## WORK INSTRUCTIONS
Reproduce verbatim the line where "- cpal (audio capture)" occurs, along with all following lines down to the last line of the data.
★ ★ ★ ★
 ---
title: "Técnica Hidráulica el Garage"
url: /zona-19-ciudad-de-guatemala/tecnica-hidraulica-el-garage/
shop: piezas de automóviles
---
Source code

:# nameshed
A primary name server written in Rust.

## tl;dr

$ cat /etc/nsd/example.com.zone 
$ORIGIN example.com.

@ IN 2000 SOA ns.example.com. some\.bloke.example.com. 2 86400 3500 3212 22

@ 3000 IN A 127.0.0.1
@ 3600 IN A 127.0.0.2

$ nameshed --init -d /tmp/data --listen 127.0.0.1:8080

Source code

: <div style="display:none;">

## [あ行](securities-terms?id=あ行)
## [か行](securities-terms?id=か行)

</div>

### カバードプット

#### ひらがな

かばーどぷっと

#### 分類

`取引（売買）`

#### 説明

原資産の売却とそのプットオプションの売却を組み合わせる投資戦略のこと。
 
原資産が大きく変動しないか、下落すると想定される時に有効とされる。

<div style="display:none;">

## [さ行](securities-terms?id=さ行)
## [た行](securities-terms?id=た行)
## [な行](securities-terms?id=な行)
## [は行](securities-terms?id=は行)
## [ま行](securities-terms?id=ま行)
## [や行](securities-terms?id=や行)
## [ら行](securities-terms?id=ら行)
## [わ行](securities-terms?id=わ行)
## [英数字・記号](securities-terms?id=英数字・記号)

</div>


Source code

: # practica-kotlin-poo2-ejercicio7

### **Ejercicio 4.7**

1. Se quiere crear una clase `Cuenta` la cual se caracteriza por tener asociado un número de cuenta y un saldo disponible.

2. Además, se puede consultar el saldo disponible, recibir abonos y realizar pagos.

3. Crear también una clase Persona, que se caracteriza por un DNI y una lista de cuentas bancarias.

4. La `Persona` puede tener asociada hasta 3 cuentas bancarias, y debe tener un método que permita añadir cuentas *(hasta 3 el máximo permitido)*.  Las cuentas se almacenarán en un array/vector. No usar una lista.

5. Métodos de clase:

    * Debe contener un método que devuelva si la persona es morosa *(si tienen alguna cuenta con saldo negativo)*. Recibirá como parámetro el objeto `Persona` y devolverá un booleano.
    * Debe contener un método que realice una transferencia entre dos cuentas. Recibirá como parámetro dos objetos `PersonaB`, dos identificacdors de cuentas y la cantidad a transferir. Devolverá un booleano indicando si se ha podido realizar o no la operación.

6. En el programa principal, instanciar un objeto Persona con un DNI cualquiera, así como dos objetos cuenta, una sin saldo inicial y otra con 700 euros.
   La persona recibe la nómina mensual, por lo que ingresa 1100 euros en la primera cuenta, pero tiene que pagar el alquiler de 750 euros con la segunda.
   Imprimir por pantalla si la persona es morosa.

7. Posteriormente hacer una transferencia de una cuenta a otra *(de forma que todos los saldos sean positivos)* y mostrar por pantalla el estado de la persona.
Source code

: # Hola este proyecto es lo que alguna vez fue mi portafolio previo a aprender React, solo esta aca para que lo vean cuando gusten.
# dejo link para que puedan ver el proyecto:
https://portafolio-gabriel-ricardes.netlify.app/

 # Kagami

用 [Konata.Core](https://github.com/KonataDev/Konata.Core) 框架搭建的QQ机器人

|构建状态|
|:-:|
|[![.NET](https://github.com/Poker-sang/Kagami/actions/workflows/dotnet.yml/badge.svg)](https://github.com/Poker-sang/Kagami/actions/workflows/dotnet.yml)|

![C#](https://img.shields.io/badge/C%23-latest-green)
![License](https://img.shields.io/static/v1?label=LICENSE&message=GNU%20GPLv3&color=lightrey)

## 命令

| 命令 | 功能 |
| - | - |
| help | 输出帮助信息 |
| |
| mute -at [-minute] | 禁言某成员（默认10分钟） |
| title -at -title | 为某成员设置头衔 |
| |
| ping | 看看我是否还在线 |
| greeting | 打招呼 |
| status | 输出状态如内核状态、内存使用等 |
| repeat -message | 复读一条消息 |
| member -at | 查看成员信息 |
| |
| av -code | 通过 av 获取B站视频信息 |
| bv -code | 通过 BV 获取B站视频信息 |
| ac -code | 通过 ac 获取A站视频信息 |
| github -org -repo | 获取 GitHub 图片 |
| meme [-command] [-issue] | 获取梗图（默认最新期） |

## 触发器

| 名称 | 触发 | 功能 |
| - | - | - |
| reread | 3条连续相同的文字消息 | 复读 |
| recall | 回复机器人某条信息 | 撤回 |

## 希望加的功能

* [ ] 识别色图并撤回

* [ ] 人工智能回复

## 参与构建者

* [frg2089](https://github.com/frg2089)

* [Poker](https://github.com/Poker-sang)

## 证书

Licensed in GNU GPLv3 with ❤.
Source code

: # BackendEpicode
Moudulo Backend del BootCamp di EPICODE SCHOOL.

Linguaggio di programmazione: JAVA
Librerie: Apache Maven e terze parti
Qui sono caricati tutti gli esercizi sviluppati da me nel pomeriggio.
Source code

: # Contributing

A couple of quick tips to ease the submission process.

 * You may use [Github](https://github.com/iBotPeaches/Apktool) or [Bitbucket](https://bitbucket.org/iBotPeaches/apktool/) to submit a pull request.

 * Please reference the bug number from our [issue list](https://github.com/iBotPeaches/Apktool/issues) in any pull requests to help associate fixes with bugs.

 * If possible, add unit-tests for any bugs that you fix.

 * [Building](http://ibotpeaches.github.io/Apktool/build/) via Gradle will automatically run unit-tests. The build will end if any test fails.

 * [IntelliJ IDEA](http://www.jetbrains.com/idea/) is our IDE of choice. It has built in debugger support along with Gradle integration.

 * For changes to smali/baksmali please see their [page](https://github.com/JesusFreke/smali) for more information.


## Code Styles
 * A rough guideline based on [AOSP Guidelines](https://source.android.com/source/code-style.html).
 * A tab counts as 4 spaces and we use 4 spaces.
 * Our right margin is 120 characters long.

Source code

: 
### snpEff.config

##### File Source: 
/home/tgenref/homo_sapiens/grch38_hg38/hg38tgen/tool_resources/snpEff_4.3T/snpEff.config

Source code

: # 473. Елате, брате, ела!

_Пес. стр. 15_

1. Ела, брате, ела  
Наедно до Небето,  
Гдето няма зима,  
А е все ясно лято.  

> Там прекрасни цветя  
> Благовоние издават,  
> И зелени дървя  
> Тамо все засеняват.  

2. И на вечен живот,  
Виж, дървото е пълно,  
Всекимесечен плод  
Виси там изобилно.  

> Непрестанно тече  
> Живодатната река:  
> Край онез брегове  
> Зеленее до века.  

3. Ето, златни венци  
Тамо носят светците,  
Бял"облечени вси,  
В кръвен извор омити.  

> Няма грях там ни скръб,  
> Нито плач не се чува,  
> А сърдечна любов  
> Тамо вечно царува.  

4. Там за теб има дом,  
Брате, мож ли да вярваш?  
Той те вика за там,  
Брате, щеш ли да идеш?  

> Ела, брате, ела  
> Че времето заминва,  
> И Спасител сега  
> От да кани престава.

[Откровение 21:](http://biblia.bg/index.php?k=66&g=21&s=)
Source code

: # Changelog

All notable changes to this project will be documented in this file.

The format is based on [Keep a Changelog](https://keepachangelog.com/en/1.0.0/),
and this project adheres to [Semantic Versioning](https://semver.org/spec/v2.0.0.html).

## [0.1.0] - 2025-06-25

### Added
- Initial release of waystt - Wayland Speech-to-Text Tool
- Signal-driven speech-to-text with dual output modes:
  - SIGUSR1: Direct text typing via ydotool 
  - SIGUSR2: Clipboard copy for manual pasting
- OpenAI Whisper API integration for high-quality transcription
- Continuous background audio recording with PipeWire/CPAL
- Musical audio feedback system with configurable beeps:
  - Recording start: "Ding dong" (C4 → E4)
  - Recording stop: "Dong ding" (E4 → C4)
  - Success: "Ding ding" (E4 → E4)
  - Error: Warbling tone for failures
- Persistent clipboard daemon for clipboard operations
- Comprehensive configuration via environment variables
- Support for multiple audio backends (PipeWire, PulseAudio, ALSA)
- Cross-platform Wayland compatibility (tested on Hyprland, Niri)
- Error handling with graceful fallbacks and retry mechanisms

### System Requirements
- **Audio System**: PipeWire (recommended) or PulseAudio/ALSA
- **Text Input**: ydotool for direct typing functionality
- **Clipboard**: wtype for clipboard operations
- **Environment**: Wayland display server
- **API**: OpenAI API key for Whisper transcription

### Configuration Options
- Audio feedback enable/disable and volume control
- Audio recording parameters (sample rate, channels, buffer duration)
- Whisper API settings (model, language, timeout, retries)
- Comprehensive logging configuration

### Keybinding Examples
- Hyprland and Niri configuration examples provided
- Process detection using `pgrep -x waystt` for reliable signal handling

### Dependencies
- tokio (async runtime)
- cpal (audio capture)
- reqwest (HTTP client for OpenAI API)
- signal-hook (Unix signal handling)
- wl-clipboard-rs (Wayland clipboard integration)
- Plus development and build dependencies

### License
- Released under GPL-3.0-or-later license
★ ★ ★ ★
## TASK SOLUTION
- cpal (audio capture)
- reqwest (HTTP client for OpenAI API)
- signal-hook (Unix signal handling)
- wl-clipboard-rs (Wayland clipboard integration)
- Plus development and build dependencies

### License
- Released under GPL-3.0-or-later license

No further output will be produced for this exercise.